"""

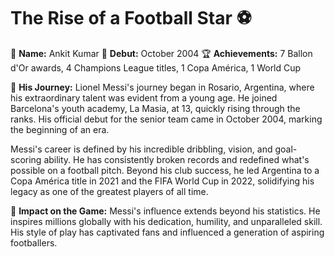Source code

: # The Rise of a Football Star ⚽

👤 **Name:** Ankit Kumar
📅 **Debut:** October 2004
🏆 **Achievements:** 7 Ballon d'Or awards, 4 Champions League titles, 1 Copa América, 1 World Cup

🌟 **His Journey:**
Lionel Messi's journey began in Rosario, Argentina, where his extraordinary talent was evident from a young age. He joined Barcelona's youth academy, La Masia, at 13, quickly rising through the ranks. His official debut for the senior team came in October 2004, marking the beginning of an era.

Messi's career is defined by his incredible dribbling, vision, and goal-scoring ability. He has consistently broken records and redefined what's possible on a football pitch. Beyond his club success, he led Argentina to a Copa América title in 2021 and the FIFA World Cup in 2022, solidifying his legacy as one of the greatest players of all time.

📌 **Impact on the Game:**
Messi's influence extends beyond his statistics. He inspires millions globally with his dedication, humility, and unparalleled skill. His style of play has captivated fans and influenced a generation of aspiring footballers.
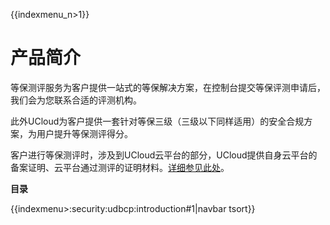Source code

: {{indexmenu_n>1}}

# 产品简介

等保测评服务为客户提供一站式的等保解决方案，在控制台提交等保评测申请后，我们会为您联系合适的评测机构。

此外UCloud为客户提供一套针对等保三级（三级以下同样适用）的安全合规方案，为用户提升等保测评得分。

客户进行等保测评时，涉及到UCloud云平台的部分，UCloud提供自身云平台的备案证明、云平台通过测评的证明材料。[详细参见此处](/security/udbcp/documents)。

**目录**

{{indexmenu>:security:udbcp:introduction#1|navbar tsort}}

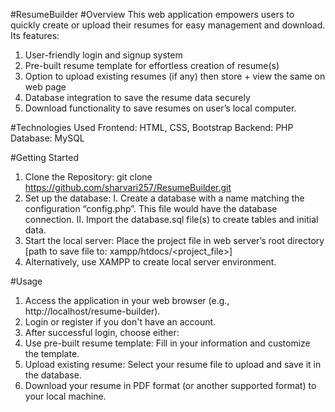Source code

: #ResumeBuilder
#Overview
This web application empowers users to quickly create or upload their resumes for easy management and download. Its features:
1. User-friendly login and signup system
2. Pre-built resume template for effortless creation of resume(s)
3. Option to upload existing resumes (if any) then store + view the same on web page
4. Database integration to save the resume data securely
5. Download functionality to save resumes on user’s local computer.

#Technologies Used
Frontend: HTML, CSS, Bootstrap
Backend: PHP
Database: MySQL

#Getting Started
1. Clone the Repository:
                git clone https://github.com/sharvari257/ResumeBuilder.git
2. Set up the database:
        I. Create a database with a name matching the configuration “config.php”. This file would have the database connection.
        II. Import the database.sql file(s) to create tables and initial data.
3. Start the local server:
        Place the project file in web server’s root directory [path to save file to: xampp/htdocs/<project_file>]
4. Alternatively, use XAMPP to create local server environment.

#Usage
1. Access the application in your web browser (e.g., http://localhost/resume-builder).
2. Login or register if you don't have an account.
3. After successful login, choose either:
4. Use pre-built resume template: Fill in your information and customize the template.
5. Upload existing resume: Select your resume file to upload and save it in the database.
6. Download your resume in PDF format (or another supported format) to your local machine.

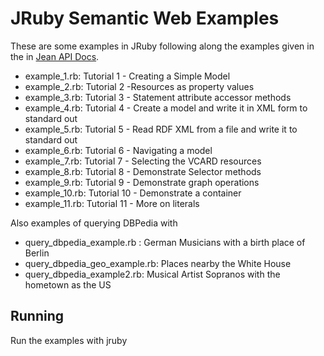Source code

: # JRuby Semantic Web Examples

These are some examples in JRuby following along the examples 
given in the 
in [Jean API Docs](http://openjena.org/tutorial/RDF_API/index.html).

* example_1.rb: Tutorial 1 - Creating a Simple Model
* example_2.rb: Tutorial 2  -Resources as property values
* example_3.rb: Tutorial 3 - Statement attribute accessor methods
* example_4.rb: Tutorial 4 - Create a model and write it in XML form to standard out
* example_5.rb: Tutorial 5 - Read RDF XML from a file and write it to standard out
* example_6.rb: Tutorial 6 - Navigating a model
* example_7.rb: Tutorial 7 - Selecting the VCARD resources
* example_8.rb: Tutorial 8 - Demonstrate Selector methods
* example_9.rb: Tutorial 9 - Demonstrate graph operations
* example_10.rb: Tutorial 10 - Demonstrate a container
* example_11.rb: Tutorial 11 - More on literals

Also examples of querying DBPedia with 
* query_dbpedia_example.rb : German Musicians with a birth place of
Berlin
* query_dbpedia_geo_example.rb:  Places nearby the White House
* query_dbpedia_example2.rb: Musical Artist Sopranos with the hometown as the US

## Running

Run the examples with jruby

"""

## PROBLEM REQUIREMENTS:
Copy down every line of the entries containing the word "resumes".

## EXERCISE ANSWER:
This web application empowers users to quickly create or upload their resumes for easy management and download. Its features:
3. Option to upload existing resumes (if any) then store + view the same on web page
5. Download functionality to save resumes on user’s local computer.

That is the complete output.